== Supplied material

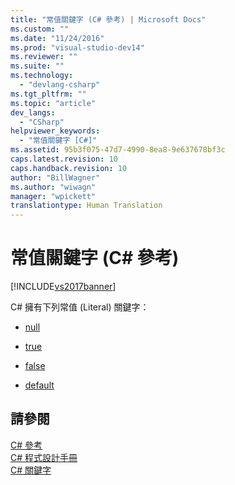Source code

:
 ```yaml
---
title: "常值關鍵字 (C# 參考) | Microsoft Docs"
ms.custom: ""
ms.date: "11/24/2016"
ms.prod: "visual-studio-dev14"
ms.reviewer: ""
ms.suite: ""
ms.technology: 
  - "devlang-csharp"
ms.tgt_pltfrm: ""
ms.topic: "article"
dev_langs: 
  - "CSharp"
helpviewer_keywords: 
  - "常值關鍵字 [C#]"
ms.assetid: 95b3f075-47d7-4990-8ea8-9e637678bf3c
caps.latest.revision: 10
caps.handback.revision: 10
author: "BillWagner"
ms.author: "wiwagn"
manager: "wpickett"
translationtype: Human Translation
---
```

# 常值關鍵字 (C# 參考)
[!INCLUDE[vs2017banner](../../../csharp/includes/vs2017banner.md)]

C\# 擁有下列常值 \(Literal\) 關鍵字：  
  
-   [null](../../../csharp/language-reference/keywords/null.md)  
  
-   [true](../../../csharp/language-reference/keywords/true.md)  
  
-   [false](../../../csharp/language-reference/keywords/false.md)  
  
-   [default](../../../csharp/language-reference/keywords/default.md)  
  
## 請參閱  
 [C\# 參考](../../../csharp/language-reference/index.md)   
 [C\# 程式設計手冊](../../../csharp/programming-guide/index.md)   
 [C\# 關鍵字](../../../csharp/language-reference/keywords/index.md)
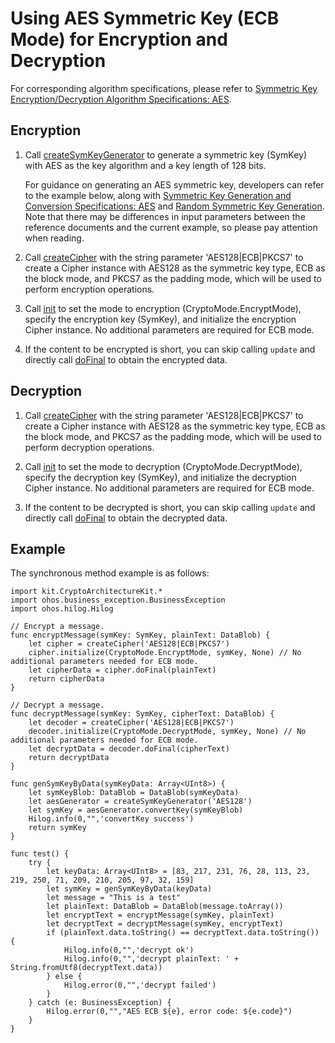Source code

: # Using AES Symmetric Key (ECB Mode) for Encryption and Decryption

For corresponding algorithm specifications, please refer to [Symmetric Key Encryption/Decryption Algorithm Specifications: AES](./cj-crypto-sym-encrypt-decrypt-spec.md#aes).

## Encryption

1. Call [createSymKeyGenerator](../../../../reference/source_en/CryptoArchitectureKit/cj-apis-crypto.md#func-createsymkeygeneratorstring) to generate a symmetric key (SymKey) with AES as the key algorithm and a key length of 128 bits.

   For guidance on generating an AES symmetric key, developers can refer to the example below, along with [Symmetric Key Generation and Conversion Specifications: AES](./cj-crypto-sym-key-generation-conversion-spec.md#aes) and [Random Symmetric Key Generation](./cj-crypto-generate-sym-key-randomly.md). Note that there may be differences in input parameters between the reference documents and the current example, so please pay attention when reading.

2. Call [createCipher](../../../../reference/source_en/CryptoArchitectureKit/cj-apis-crypto.md#func-createcipherstring) with the string parameter 'AES128|ECB|PKCS7' to create a Cipher instance with AES128 as the symmetric key type, ECB as the block mode, and PKCS7 as the padding mode, which will be used to perform encryption operations.

3. Call [init](../../../../reference/source_en/CryptoArchitectureKit/cj-apis-crypto.md#func-initcryptomode-key-paramsspec) to set the mode to encryption (CryptoMode.EncryptMode), specify the encryption key (SymKey), and initialize the encryption Cipher instance. No additional parameters are required for ECB mode.

4. If the content to be encrypted is short, you can skip calling `update` and directly call [doFinal](../../../../reference/source_en/CryptoArchitectureKit/cj-apis-crypto.md#func-dofinaldatablob) to obtain the encrypted data.

## Decryption

1. Call [createCipher](../../../../reference/source_en/CryptoArchitectureKit/cj-apis-crypto.md#func-createcipherstring) with the string parameter 'AES128|ECB|PKCS7' to create a Cipher instance with AES128 as the symmetric key type, ECB as the block mode, and PKCS7 as the padding mode, which will be used to perform decryption operations.

2. Call [init](../../../../reference/source_en/CryptoArchitectureKit/cj-apis-crypto.md#func-initcryptomode-key-paramsspec) to set the mode to decryption (CryptoMode.DecryptMode), specify the decryption key (SymKey), and initialize the decryption Cipher instance. No additional parameters are required for ECB mode.

3. If the content to be decrypted is short, you can skip calling `update` and directly call [doFinal](../../../../reference/source_en/CryptoArchitectureKit/cj-apis-crypto.md#func-dofinaldatablob) to obtain the decrypted data.

## Example

The synchronous method example is as follows:

<!-- compile -->

```cangjie
import kit.CryptoArchitectureKit.*
import ohos.business_exception.BusinessException
import ohos.hilog.Hilog

// Encrypt a message.
func encryptMessage(symKey: SymKey, plainText: DataBlob) {
    let cipher = createCipher('AES128|ECB|PKCS7')
    cipher.initialize(CryptoMode.EncryptMode, symKey, None) // No additional parameters needed for ECB mode.
    let cipherData = cipher.doFinal(plainText)
    return cipherData
}

// Decrypt a message.
func decryptMessage(symKey: SymKey, cipherText: DataBlob) {
    let decoder = createCipher('AES128|ECB|PKCS7')
    decoder.initialize(CryptoMode.DecryptMode, symKey, None) // No additional parameters needed for ECB mode.
    let decryptData = decoder.doFinal(cipherText)
    return decryptData
}

func genSymKeyByData(symKeyData: Array<UInt8>) {
    let symKeyBlob: DataBlob = DataBlob(symKeyData)
    let aesGenerator = createSymKeyGenerator('AES128')
    let symKey = aesGenerator.convertKey(symKeyBlob)
    Hilog.info(0,"",'convertKey success')
    return symKey
}

func test() {
    try {
        let keyData: Array<UInt8> = [83, 217, 231, 76, 28, 113, 23, 219, 250, 71, 209, 210, 205, 97, 32, 159]
        let symKey = genSymKeyByData(keyData)
        let message = "This is a test"
        let plainText: DataBlob = DataBlob(message.toArray())
        let encryptText = encryptMessage(symKey, plainText)
        let decryptText = decryptMessage(symKey, encryptText)
        if (plainText.data.toString() == decryptText.data.toString()) {
            Hilog.info(0,"",'decrypt ok')
            Hilog.info(0,"",'decrypt plainText: ' + String.fromUtf8(decryptText.data))
        } else {
            Hilog.error(0,"",'decrypt failed')
        }
    } catch (e: BusinessException) {
        Hilog.error(0,"","AES ECB ${e}, error code: ${e.code}")
    }
}
```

====

The number of lines containing "symKeyData" is all that is wanted; tally them in the data.

**Answer to the problem:**
2